REQUIREMENT
Please copy the data shown below, word for word.

*** PROVIDED DATA Section Begins ***

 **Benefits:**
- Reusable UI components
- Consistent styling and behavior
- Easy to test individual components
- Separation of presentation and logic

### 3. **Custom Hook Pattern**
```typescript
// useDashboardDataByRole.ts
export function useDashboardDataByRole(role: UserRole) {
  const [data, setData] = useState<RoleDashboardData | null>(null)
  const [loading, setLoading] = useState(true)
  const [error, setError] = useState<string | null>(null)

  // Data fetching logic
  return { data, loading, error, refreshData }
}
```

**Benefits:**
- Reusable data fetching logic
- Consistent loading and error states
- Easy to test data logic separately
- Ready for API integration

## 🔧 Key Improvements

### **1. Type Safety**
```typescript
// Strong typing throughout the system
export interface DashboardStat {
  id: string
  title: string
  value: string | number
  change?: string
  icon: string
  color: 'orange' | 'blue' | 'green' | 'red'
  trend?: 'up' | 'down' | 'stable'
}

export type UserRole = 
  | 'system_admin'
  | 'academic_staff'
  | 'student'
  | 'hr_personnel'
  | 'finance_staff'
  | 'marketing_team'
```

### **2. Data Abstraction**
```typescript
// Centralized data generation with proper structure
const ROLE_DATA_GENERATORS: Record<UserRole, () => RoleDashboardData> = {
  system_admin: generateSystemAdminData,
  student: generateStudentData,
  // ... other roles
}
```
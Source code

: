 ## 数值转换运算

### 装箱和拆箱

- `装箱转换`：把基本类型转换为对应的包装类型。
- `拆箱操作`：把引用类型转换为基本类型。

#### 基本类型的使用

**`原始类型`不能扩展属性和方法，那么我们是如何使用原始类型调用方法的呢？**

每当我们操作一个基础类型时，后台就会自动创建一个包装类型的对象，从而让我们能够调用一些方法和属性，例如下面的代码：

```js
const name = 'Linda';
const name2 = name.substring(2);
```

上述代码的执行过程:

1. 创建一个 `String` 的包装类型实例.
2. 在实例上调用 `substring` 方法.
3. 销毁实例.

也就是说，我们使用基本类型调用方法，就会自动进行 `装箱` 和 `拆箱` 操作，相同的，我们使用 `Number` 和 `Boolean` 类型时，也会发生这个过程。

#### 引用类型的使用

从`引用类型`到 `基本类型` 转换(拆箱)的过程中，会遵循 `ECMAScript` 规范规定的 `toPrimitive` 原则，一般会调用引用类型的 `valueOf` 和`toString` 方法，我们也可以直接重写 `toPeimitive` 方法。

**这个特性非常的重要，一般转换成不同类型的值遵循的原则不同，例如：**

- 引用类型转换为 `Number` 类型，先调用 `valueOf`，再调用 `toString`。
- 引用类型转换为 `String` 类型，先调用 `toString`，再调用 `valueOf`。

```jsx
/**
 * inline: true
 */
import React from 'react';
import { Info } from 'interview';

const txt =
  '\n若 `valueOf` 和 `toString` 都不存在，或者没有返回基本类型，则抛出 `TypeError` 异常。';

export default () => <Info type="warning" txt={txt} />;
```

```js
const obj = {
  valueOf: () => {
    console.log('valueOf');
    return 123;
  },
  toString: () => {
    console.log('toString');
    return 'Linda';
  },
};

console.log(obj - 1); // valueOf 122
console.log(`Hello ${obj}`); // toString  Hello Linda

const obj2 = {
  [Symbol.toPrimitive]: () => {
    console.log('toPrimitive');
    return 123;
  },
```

*** PROVIDED DATA Section Ends ***

REPLY TO THE EXERCISE
 **Benefits:**
- Reusable UI components
- Consistent styling and behavior
- Easy to test individual components
- Separation of presentation and logic

### 3. **Custom Hook Pattern**
```typescript
// useDashboardDataByRole.ts
export function useDashboardDataByRole(role: UserRole) {
  const [data, setData] = useState<RoleDashboardData | null>(null)
  const [loading, setLoading] = useState(true)
  const [error, setError] = useState<string | null>(null)

  // Data fetching logic
  return { data, loading, error, refreshData }
}
```

**Benefits:**
- Reusable data fetching logic
- Consistent loading and error states
- Easy to test data logic separately
- Ready for API integration

## 🔧 Key Improvements

### **1. Type Safety**
```typescript
// Strong typing throughout the system
export interface DashboardStat {
  id: string
  title: string
  value: string | number
  change?: string
  icon: string
  color: 'orange' | 'blue' | 'green' | 'red'
  trend?: 'up' | 'down' | 'stable'
}

export type UserRole = 
  | 'system_admin'
  | 'academic_staff'
  | 'student'
  | 'hr_personnel'
  | 'finance_staff'
  | 'marketing_team'
```

### **2. Data Abstraction**
```typescript
// Centralized data generation with proper structure
const ROLE_DATA_GENERATORS: Record<UserRole, () => RoleDashboardData> = {
  system_admin: generateSystemAdminData,
  student: generateStudentData,
  // ... other roles
}
```
Source code

: ## 数值转换运算

### 装箱和拆箱

- `装箱转换`：把基本类型转换为对应的包装类型。
- `拆箱操作`：把引用类型转换为基本类型。

#### 基本类型的使用

**`原始类型`不能扩展属性和方法，那么我们是如何使用原始类型调用方法的呢？**

每当我们操作一个基础类型时，后台就会自动创建一个包装类型的对象，从而让我们能够调用一些方法和属性，例如下面的代码：

```js
const name = 'Linda';
const name2 = name.substring(2);
```

上述代码的执行过程:

1. 创建一个 `String` 的包装类型实例.
2. 在实例上调用 `substring` 方法.
3. 销毁实例.

也就是说，我们使用基本类型调用方法，就会自动进行 `装箱` 和 `拆箱` 操作，相同的，我们使用 `Number` 和 `Boolean` 类型时，也会发生这个过程。

#### 引用类型的使用

从`引用类型`到 `基本类型` 转换(拆箱)的过程中，会遵循 `ECMAScript` 规范规定的 `toPrimitive` 原则，一般会调用引用类型的 `valueOf` 和`toString` 方法，我们也可以直接重写 `toPeimitive` 方法。

**这个特性非常的重要，一般转换成不同类型的值遵循的原则不同，例如：**

- 引用类型转换为 `Number` 类型，先调用 `valueOf`，再调用 `toString`。
- 引用类型转换为 `String` 类型，先调用 `toString`，再调用 `valueOf`。

```jsx
/**
 * inline: true
 */
import React from 'react';
import { Info } from 'interview';

const txt =
  '\n若 `valueOf` 和 `toString` 都不存在，或者没有返回基本类型，则抛出 `TypeError` 异常。';

export default () => <Info type="warning" txt={txt} />;
```

```js
const obj = {
  valueOf: () => {
    console.log('valueOf');
    return 123;
  },
  toString: () => {
    console.log('toString');
    return 'Linda';
  },
};

console.log(obj - 1); // valueOf 122
console.log(`Hello ${obj}`); // toString  Hello Linda

const obj2 = {
  [Symbol.toPrimitive]: () => {
    console.log('toPrimitive');
    return 123;
  },
```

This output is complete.